In their review, Xu Z. et al. utilize single-cell RNA sequencing (scRNA-seq) to unravel the dynamic immunological interplay in ischemic stroke. Their synthesis underscores the dual role of peripheral immune cells: while acute infiltration contributes to tissue damage, subacute and chronic phases may involve reparative functions. These findings complement recent reports demonstrating that CNS-infiltrating monocytes can either promote neurotoxicity or assist in debris clearance and remyelination, depending on their activation state and local cues (Hammond et al., 2019; Ritzel et al., 2018). scRNA-seq now enables unprecedented resolution in tracking immune cell phenotypes and interactions, and may soon facilitate precision immune modulation in stroke recovery protocols.

The study by Yang S. et al. offers a neurosurgical perspective, comparing two types of titanium mesh in cranioplasty. While this study does not directly investigate immune therapy, it highlights how surgical material and technique can affect recovery and inflammation—an area ripe for exploration. Post-surgical immune responses may not be passive bystanders; they could be modulated to accelerate recovery and minimize long-term deficits (Alam et al., 2018). Furthermore, recent advances have explored coating surgical implants with immunomodulatory agents or incorporating stem-cell-derived exosomes to promote neurorepair (Tomycz et al., 2020; Zhong et al., 2023).

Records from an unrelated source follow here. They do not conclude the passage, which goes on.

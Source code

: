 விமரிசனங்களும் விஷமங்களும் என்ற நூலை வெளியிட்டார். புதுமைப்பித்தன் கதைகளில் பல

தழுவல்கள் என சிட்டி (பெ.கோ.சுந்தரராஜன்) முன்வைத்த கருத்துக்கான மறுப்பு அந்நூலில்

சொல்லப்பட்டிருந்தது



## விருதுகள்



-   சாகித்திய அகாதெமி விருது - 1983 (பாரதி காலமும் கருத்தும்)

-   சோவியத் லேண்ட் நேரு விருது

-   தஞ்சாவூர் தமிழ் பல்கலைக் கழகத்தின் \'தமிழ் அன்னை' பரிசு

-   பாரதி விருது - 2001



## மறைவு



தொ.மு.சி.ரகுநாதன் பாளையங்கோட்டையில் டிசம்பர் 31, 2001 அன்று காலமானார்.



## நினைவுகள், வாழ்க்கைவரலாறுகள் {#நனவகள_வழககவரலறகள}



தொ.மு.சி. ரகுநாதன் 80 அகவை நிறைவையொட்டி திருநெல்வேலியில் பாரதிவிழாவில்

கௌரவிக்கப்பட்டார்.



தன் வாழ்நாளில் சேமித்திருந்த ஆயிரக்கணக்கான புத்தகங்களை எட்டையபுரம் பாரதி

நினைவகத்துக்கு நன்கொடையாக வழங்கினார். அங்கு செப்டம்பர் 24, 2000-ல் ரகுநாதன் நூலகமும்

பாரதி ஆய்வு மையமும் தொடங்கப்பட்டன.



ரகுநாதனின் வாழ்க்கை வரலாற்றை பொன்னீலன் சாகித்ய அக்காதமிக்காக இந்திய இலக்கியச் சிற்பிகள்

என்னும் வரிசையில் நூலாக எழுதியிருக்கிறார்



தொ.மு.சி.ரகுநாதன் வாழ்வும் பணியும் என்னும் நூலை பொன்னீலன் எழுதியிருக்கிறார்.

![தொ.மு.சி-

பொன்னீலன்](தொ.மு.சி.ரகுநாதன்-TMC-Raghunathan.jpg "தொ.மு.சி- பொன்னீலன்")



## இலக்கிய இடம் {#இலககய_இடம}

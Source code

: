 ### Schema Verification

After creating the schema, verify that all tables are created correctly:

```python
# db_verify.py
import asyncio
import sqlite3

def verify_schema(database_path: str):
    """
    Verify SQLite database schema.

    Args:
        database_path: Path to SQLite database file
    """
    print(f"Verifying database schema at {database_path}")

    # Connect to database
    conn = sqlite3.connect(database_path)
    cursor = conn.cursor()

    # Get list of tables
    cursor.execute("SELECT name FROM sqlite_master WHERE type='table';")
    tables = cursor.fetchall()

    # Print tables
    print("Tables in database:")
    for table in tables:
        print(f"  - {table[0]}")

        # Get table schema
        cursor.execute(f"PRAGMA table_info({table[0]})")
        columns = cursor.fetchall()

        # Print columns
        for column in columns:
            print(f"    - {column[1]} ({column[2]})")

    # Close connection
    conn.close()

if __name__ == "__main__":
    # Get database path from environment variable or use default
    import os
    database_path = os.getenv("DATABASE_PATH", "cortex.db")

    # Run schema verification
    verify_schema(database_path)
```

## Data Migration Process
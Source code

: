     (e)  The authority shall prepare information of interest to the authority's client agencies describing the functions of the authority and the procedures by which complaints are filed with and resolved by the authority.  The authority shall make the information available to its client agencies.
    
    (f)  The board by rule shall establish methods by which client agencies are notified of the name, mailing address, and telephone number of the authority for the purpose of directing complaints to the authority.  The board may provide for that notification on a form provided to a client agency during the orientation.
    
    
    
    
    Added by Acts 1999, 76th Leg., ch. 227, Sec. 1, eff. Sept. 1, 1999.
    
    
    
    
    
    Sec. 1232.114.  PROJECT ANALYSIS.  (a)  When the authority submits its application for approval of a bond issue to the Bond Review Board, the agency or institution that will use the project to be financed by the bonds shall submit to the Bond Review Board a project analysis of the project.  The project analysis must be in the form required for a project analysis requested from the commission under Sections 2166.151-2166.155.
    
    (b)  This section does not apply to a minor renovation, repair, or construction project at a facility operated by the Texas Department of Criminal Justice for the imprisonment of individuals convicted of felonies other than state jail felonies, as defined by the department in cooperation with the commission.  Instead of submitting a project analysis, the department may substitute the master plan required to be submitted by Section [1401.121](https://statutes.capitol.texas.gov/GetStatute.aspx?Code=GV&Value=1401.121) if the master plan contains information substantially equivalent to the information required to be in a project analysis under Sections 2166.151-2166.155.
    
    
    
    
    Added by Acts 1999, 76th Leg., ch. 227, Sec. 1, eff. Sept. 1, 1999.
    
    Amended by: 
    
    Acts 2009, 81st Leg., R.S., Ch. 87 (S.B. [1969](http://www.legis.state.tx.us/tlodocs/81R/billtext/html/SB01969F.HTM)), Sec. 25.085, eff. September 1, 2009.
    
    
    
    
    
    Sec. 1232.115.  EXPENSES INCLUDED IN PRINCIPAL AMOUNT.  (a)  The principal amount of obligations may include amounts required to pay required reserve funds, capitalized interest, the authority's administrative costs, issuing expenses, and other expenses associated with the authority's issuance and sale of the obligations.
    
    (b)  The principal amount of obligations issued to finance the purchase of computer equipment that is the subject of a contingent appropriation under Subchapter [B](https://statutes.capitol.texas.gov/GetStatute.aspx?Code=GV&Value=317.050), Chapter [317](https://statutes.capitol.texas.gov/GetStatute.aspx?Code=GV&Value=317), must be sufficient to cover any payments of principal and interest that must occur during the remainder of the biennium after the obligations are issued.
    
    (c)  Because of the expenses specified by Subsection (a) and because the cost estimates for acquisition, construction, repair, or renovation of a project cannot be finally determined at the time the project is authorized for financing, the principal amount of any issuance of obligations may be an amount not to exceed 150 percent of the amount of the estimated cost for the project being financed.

This Research Topic reflects a growing consensus that immune therapies are not merely adjuncts but foundational elements in the future of neurology and neurosurgery. From paraneoplastic syndromes to gliomas, from postoperative delirium to stroke, the centrality of the immune system in shaping CNS pathophysiology and recovery is now undeniable. The challenge ahead lies in translating mechanistic insights into patient-centered therapies—precisely targeted, temporally tuned, and ethically delivered.

We extend our gratitude to the authors who contributed to this Research Topic, and we invite continued cross-disciplinary collaboration to fully realize the transformative potential of Immune therapies in neurological disorders.